- **To do**: Lines holding the string "rozhraní": copy each one from the listing below.

** Opening Data to use block **

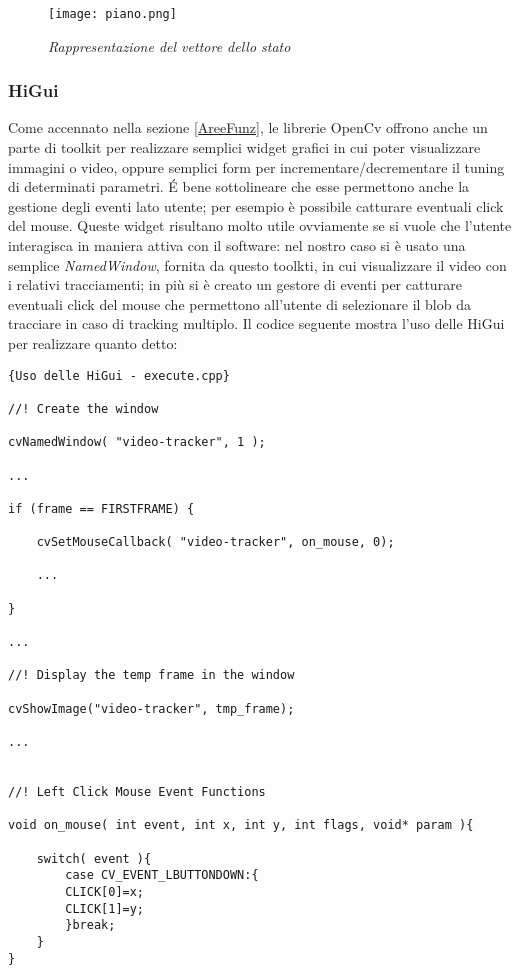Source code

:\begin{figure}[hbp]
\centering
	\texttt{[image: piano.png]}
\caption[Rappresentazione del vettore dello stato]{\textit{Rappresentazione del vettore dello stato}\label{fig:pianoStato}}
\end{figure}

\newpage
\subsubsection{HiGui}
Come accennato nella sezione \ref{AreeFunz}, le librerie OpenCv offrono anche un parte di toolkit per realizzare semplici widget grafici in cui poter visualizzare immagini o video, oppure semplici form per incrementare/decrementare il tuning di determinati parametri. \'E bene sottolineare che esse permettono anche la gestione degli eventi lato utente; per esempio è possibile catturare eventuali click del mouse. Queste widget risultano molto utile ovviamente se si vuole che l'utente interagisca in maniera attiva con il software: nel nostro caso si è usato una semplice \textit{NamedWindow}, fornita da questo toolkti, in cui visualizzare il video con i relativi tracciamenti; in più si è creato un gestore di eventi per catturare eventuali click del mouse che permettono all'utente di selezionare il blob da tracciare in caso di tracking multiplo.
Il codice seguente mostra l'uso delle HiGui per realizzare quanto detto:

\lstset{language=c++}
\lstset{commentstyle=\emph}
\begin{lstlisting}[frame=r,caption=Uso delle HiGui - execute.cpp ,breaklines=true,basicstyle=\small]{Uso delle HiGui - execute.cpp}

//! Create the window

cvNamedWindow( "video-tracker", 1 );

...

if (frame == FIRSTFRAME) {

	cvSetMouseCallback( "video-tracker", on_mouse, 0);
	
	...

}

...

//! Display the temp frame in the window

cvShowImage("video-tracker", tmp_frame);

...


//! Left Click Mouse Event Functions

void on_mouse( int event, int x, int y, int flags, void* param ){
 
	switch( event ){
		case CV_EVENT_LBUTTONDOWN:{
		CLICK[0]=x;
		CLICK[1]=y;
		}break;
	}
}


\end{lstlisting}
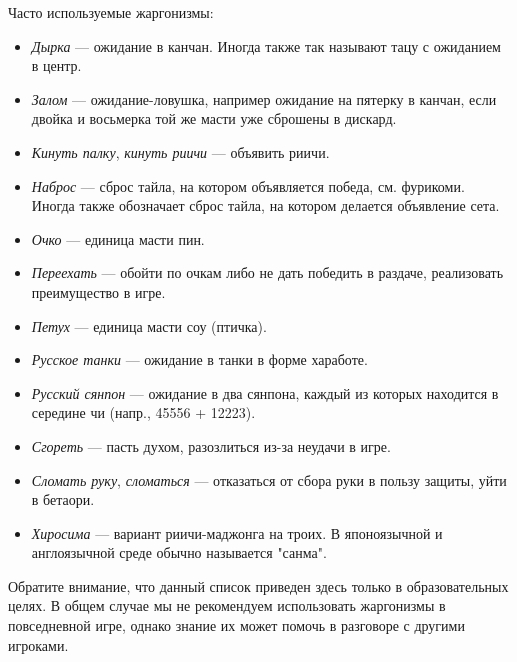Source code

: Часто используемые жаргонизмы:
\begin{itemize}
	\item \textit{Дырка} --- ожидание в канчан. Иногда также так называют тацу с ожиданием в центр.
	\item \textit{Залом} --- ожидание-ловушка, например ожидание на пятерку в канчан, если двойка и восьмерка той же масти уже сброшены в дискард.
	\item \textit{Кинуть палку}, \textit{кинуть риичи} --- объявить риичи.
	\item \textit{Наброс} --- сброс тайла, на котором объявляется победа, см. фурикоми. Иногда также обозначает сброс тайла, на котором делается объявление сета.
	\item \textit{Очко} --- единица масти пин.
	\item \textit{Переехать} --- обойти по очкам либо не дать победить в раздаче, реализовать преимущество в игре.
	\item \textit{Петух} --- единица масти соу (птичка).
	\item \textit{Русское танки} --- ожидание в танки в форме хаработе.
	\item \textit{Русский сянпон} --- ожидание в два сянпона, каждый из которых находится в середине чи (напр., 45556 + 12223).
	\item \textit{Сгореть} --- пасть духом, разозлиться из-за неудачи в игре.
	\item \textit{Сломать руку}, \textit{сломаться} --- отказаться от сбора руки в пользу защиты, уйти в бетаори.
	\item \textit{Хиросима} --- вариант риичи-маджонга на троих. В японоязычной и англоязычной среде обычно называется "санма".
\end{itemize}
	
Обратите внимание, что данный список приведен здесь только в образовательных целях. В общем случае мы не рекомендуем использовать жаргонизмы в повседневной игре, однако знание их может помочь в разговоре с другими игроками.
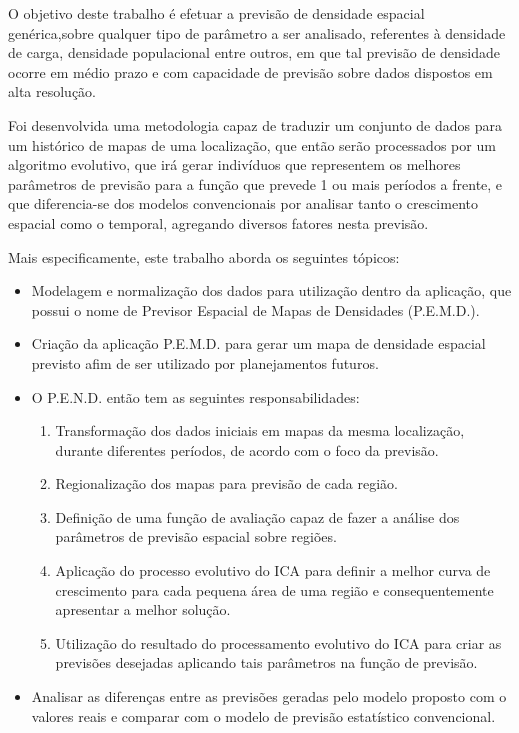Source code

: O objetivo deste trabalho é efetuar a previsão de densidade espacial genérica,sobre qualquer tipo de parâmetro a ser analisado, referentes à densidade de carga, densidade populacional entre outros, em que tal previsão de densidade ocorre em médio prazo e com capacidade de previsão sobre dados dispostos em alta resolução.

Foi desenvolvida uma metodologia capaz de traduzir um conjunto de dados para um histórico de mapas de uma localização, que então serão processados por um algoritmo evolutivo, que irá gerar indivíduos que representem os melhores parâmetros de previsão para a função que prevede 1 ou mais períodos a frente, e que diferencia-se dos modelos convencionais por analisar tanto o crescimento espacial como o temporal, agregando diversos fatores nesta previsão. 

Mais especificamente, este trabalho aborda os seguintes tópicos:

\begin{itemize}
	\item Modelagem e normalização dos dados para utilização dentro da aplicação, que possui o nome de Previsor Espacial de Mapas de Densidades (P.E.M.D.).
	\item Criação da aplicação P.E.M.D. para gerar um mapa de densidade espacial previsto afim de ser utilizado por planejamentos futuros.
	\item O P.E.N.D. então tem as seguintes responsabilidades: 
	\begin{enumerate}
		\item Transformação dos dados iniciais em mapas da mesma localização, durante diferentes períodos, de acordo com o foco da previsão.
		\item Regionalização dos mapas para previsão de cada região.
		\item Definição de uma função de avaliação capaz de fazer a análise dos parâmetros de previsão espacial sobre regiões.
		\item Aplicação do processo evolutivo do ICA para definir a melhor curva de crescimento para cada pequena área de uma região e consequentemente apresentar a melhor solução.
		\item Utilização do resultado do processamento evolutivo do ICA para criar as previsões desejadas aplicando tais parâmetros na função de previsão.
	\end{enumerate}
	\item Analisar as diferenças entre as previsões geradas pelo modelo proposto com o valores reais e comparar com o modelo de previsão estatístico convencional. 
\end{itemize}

** Closing Data to use block **
** Opening Data to use block **

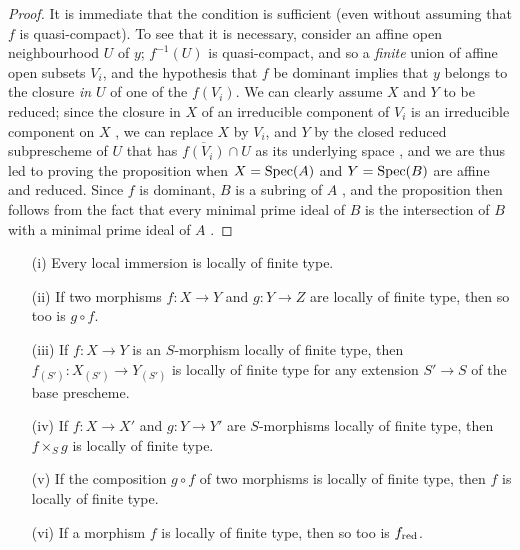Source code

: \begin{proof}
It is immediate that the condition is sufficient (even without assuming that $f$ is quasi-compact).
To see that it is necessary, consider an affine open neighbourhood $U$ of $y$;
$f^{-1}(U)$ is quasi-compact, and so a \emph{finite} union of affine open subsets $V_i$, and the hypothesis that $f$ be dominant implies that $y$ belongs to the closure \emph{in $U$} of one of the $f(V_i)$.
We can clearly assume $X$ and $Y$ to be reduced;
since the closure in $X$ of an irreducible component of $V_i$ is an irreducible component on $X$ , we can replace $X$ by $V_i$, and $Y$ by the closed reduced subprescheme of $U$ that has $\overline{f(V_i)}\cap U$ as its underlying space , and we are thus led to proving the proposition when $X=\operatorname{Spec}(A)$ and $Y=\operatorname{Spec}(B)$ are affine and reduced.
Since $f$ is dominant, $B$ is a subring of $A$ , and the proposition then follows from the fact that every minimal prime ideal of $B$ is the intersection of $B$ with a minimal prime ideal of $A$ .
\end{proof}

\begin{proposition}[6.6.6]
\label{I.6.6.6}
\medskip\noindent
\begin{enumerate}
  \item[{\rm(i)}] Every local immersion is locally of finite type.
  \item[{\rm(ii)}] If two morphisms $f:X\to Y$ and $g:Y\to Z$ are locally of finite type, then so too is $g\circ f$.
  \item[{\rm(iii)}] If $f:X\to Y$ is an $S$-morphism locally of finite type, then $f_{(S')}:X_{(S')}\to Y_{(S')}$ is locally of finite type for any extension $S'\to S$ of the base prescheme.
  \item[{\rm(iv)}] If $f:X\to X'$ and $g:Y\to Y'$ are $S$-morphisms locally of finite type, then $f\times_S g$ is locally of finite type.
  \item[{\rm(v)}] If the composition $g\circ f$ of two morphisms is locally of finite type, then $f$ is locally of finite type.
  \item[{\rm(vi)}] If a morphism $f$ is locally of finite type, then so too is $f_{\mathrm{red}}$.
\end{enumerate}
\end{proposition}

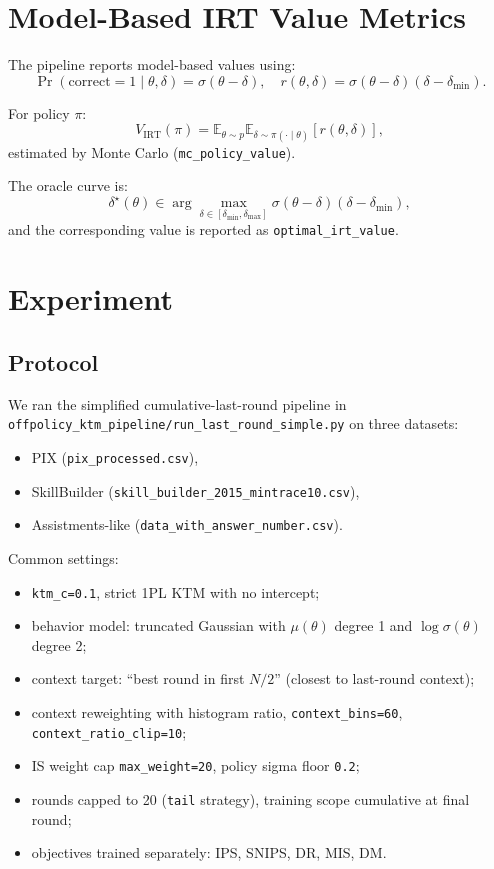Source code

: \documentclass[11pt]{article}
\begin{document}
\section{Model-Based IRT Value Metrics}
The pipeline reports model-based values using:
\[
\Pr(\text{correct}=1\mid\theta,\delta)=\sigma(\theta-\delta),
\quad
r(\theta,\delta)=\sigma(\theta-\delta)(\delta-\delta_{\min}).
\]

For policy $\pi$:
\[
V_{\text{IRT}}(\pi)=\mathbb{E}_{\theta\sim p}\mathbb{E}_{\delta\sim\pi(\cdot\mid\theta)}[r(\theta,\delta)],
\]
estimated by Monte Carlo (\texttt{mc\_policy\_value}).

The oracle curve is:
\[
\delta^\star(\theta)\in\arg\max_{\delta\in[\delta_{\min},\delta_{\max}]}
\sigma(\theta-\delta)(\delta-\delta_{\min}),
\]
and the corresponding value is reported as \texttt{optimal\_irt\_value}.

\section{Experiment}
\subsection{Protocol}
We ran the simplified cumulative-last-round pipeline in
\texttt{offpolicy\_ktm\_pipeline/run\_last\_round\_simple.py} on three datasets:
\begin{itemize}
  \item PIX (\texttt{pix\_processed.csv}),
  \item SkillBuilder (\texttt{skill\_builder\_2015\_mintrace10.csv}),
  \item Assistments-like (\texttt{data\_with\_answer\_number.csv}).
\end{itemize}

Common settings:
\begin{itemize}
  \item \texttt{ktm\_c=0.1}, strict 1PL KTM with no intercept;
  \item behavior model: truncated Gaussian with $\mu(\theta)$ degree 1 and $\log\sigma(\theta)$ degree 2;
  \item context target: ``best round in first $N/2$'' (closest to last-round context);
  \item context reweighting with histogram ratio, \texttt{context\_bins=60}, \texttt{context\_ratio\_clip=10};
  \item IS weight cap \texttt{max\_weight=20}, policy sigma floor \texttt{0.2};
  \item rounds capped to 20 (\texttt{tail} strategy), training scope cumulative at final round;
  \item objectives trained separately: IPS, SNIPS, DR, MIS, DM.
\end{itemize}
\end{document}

** Closing Data to use block **
** Opening Data to use block **

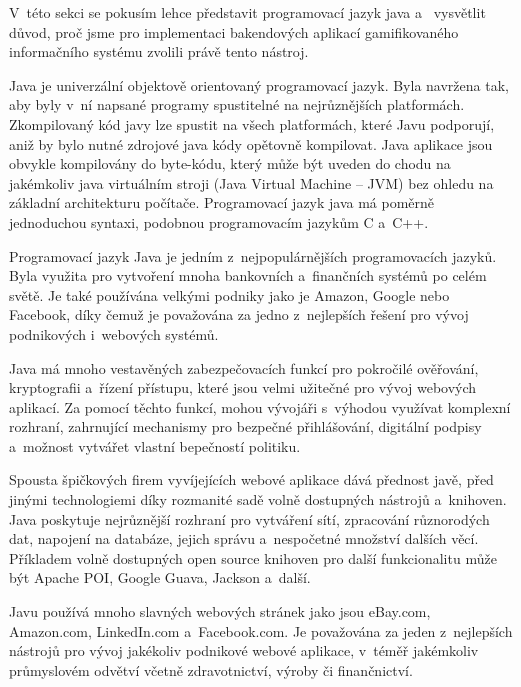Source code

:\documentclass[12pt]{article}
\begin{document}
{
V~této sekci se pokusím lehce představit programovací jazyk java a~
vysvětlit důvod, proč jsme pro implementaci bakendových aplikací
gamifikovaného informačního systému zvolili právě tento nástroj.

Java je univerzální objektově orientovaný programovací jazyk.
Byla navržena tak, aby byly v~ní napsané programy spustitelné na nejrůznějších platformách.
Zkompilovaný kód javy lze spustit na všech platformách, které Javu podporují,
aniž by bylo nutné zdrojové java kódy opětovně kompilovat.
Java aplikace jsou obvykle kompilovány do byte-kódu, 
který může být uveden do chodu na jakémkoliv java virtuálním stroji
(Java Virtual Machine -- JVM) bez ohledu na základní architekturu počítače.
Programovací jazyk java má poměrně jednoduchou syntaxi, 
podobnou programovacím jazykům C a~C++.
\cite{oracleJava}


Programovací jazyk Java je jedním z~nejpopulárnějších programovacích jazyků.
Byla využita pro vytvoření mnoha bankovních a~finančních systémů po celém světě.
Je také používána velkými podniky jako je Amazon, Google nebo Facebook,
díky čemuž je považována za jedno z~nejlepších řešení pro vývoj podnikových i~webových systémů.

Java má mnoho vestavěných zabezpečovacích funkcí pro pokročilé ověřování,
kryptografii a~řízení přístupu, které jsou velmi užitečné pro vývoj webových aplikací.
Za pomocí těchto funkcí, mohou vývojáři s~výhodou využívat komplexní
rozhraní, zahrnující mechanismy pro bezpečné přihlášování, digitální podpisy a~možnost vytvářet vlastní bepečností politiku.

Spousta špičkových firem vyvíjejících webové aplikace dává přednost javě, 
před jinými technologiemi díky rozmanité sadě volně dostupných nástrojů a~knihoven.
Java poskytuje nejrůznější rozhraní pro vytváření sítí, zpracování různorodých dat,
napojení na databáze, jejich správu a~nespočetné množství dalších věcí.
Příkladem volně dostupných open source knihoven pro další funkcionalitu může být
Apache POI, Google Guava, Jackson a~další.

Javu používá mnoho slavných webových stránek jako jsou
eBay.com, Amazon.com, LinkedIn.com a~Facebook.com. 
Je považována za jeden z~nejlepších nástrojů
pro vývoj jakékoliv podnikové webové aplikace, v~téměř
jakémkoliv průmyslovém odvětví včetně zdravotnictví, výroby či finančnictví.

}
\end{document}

** Closing Data to use block **

- **Result**:
rozhraní, zahrnující mechanismy pro bezpečné přihlášování, digitální podpisy a~možnost vytvářet vlastní bepečností politiku.
Java poskytuje nejrůznější rozhraní pro vytváření sítí, zpracování různorodých dat,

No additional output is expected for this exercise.